Unfortunately, a couple of holdups (9/11, then my grandmother passing, then my mother going in for heart surgery) held up some of those plans, but I did get to finally see and meet Watt for the first time in May of 2003 at the Khyber in Philadelphia. On a whim, I pulled out my then-21-year-old copy of What Makes A Man Start Fires?, left the vinyl record behind as a precuation (even though I had the album on CD) and took it with me to Philadelphia. Once in Philly, I saw Watt hanging out in his van, and got up the nerve to approach him. Damn, a guy I’d idolized since I was in high school, took for a bass role model when the drummer in one of the cover bands I was in was trying to lure me away from punk and into jazz fusion, and had talked to on the phone a few times was a mere few feet away from me. Yes, I was nervous. So nervous that I didn’t get up the nerve to ask him to sign my album cover. I figured I’d wait until after the show itself.
I’d gotten a hotel room around the corner from the Khyber, so I went there, hung out for a bit, had something to eat, and went to the Khyber around 8:30, album cover in hand. The album cover ended up being an icebreaker to a lot of the folks I was meeting in the bar part of the club – including Watt’s sidemen on this tour, organist Pete Mazich (who I’ve long since become friends with) and drummer Jerry Trebotic. It was either Pete or Jerry who had told me that “Watt likes to sign stuff for folks”, which left me much less nervous than I originally was.

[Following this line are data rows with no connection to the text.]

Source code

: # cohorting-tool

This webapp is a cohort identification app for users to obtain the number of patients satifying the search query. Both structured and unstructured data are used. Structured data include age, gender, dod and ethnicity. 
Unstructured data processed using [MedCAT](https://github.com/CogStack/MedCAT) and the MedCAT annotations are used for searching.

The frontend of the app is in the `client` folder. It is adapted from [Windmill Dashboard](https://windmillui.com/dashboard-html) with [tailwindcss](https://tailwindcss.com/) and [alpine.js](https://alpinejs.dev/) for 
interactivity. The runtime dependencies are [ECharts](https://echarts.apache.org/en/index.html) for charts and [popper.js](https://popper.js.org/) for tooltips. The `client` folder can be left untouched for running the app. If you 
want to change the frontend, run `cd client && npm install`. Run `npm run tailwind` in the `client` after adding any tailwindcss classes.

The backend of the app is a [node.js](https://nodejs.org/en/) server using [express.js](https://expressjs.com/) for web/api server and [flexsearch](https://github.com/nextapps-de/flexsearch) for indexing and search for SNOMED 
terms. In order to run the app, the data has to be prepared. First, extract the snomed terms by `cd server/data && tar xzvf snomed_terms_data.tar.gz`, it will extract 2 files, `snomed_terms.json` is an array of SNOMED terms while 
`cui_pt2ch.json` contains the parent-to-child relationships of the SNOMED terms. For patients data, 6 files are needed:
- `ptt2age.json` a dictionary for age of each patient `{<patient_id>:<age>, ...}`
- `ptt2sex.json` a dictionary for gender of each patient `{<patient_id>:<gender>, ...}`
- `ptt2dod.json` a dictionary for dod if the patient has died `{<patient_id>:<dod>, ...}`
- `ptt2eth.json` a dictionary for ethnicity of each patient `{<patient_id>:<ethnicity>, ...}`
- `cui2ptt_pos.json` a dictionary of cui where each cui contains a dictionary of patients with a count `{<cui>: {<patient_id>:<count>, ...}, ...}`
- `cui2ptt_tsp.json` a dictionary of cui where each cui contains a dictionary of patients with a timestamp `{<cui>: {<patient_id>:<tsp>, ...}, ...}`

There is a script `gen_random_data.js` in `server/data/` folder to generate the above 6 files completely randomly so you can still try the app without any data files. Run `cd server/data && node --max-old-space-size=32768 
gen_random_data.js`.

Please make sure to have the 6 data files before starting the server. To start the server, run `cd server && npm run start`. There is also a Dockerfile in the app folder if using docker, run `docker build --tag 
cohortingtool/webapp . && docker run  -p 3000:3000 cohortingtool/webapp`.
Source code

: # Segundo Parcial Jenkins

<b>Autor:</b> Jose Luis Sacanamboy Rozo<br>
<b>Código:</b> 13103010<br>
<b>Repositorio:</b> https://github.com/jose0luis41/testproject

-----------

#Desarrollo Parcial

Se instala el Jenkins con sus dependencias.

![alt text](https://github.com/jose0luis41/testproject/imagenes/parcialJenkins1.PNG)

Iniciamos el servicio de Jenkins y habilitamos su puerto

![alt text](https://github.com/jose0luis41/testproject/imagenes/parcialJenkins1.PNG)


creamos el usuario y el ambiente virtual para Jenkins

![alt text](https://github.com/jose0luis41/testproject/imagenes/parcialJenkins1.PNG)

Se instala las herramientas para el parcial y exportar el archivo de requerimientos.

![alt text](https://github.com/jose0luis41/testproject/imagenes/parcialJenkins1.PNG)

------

Folks were handing out flyers for a few other musical things,and I was idly putting them into the album cover. They still remain there to this day.
When it was Watt’s time to perform (after great opening sets from An Albatross and Jai Alai Savant) I happened to be standing at Pete Mazich’s side of the stage, and Pete very kindly let me rest my album cover on top of his organ so that I wouldn’t have to hold it for the entire set. Once the show (a great one, of course) was over, I lined up with the rest of the folks looking to buy merch, get stuff signed, etc. After buying a shirt from Watt and giving him a bottle of “Holy Shit” hot sauce (Watt is a huge hot sauce fan), I asked him if he would sign my copy of What Makes A Man Start Fires? and he agreed by saying jovially, “Oh, you want me to write on this for ya?” Which he did: “Love and bass, Mike Watt”.
I returned the record to its newly-endorsed cover when I got home, but haven’t played it in that format since. I didn’t get a chance to do it before I got married in June of 2010, but one of these days, I’m getting the record framed.